# Ingest MQTT Data into Databricks

[Databricks](https://www.databricks.com/) is a unified data analytics platform built on Apache Spark, designed for large-scale data engineering, machine learning, and collaborative analytics. EMQX integrates with Databricks by writing MQTT data into an Amazon S3 bucket managed by Databricks, which Databricks can then query directly through external locations.

This page provides a detailed introduction to the data integration between EMQX and Databricks and offers practical guidance on the connector and Sink creation.

## How It Works

Databricks data integration in EMQX is built on top of the Amazon S3 integration. EMQX writes MQTT data into an S3 bucket managed by Databricks. Databricks accesses this bucket via an external location, allowing direct SQL queries over the stored data.

![EMQX Databricks Data Integration](./assets/databricks-architecture.png)

The specific workflow is as follows:

1. **Device Connection to EMQX**: IoT devices trigger an online event upon successfully connecting via the MQTT protocol. The event includes device ID, source IP address, and other property information.
2. **Device Message Publishing and Receiving**: Devices publish telemetry and status data through specific topics.
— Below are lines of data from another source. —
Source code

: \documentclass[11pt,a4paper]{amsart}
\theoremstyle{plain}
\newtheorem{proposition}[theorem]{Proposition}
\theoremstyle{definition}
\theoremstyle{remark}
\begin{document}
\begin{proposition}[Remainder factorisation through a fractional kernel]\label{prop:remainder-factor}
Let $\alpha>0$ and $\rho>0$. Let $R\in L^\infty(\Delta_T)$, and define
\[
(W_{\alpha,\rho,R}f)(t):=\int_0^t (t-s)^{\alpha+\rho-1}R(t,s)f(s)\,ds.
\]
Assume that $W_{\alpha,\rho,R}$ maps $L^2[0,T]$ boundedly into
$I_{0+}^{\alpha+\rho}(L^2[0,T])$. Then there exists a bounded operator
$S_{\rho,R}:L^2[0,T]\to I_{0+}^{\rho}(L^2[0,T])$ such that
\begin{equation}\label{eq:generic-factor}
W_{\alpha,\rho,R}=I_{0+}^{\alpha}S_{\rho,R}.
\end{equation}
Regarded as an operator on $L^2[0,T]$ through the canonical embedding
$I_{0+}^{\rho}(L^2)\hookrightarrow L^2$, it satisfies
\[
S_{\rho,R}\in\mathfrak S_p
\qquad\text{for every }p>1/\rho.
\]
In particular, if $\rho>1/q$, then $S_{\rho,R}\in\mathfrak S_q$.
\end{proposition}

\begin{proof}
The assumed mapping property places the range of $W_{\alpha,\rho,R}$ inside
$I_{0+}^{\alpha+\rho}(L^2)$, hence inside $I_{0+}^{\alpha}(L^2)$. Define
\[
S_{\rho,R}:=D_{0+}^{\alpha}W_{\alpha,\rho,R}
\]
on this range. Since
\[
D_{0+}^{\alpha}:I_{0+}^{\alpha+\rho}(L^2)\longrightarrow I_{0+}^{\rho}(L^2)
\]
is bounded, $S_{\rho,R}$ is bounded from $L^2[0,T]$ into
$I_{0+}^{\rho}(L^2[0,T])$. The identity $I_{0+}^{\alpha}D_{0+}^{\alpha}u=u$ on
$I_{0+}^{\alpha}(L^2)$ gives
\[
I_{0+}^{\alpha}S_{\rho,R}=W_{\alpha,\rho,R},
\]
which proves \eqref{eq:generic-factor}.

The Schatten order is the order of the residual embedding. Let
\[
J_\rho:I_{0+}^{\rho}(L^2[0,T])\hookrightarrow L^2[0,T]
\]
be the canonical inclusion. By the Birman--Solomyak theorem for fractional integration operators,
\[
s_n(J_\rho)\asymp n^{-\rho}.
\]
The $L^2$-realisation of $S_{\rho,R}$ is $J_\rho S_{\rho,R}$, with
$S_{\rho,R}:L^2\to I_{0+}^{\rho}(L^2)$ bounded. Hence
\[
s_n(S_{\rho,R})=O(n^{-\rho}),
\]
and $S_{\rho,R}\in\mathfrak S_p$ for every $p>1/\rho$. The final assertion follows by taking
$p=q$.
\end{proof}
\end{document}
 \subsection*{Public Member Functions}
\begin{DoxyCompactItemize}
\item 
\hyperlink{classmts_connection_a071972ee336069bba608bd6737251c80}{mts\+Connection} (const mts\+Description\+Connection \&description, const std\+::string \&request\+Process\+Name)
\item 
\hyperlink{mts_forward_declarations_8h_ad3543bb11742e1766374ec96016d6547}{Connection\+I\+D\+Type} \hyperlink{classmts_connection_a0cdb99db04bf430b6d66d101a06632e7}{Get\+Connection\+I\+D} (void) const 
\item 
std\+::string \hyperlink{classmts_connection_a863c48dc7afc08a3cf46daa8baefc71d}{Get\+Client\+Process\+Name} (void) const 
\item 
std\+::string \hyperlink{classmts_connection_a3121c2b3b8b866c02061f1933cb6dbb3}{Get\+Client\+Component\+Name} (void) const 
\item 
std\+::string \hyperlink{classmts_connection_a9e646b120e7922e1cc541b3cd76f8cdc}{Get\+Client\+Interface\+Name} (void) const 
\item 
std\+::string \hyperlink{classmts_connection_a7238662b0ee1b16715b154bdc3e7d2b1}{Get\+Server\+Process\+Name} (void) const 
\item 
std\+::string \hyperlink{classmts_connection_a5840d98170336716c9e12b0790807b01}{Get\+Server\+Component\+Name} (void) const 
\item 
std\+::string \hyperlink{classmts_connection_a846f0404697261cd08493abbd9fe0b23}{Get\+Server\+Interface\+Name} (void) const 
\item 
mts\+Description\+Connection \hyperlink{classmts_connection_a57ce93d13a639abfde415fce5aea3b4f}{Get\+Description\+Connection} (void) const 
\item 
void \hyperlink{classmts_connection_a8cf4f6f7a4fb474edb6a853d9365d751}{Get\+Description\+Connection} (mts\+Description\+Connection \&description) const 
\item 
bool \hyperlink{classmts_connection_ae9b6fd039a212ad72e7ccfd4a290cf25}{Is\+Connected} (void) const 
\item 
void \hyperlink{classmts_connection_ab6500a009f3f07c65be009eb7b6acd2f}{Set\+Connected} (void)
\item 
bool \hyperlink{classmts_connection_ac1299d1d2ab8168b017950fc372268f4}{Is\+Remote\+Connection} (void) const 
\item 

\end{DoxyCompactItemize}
EMQX receives the messages and compares them within the rules engine.
3. **Rules Engine Processing Messages**: The built-in rules engine processes messages and events from specific sources based on topic matching. It matches corresponding rules and processes messages and events, such as data format transformation, filtering specific information, or enriching messages with context information.
4. **Writing to Amazon S3**: The rule triggers the Amazon S3 Sink to write the processed data into the S3 bucket associated with the Databricks workspace.
5. **Databricks Reads from S3**: Databricks queries the data stored in the S3 bucket directly via an external location, enabling real-time analytics and machine learning workflows.

## Features and Benefits

Using Databricks data integration in EMQX can bring the following features and advantages to your business:

- **Message Transformation**: Messages can undergo extensive processing and transformation in EMQX rules before being written to S3, facilitating subsequent storage and analysis.
- **Flexible Data Operations**: With the Amazon S3 Sink, specific fields of data can be conveniently written into the Databricks-managed S3 bucket, supporting dynamic object key configuration for flexible data storage.
- **Unified Analytics Platform**: By integrating EMQX with Databricks, IoT data becomes immediately available for SQL analytics, machine learning, and data engineering pipelines within the Databricks workspace.
- **Low-Cost Long-Term Storage**: Leveraging S3 as the underlying storage provides a highly available, reliable, and cost-effective data store, suitable for large-scale IoT workloads.

## Before You Start

This section introduces the preparations required before creating the Amazon S3 connector and Sink for Databricks in EMQX.

### Prerequisites

Before proceeding, make sure you are familiar with the following:

#### EMQX Concepts:

- [Rule Engine](./rules.md): Understand how rules define the logic for extracting and transforming data from MQTT messages.
- [Data Integration](./data-bridges.md): Understand the concept of connectors and sinks in EMQX data integration.

#### Databricks Concepts:

- **Workspace**: A Databricks workspace is the environment where you access all Databricks assets.
- **External Location**: A Databricks feature that maps an external S3 path so that data stored there can be queried directly using SQL.
- **Storage Credential**: An access credential in Databricks that grants permission to read and write an external storage location.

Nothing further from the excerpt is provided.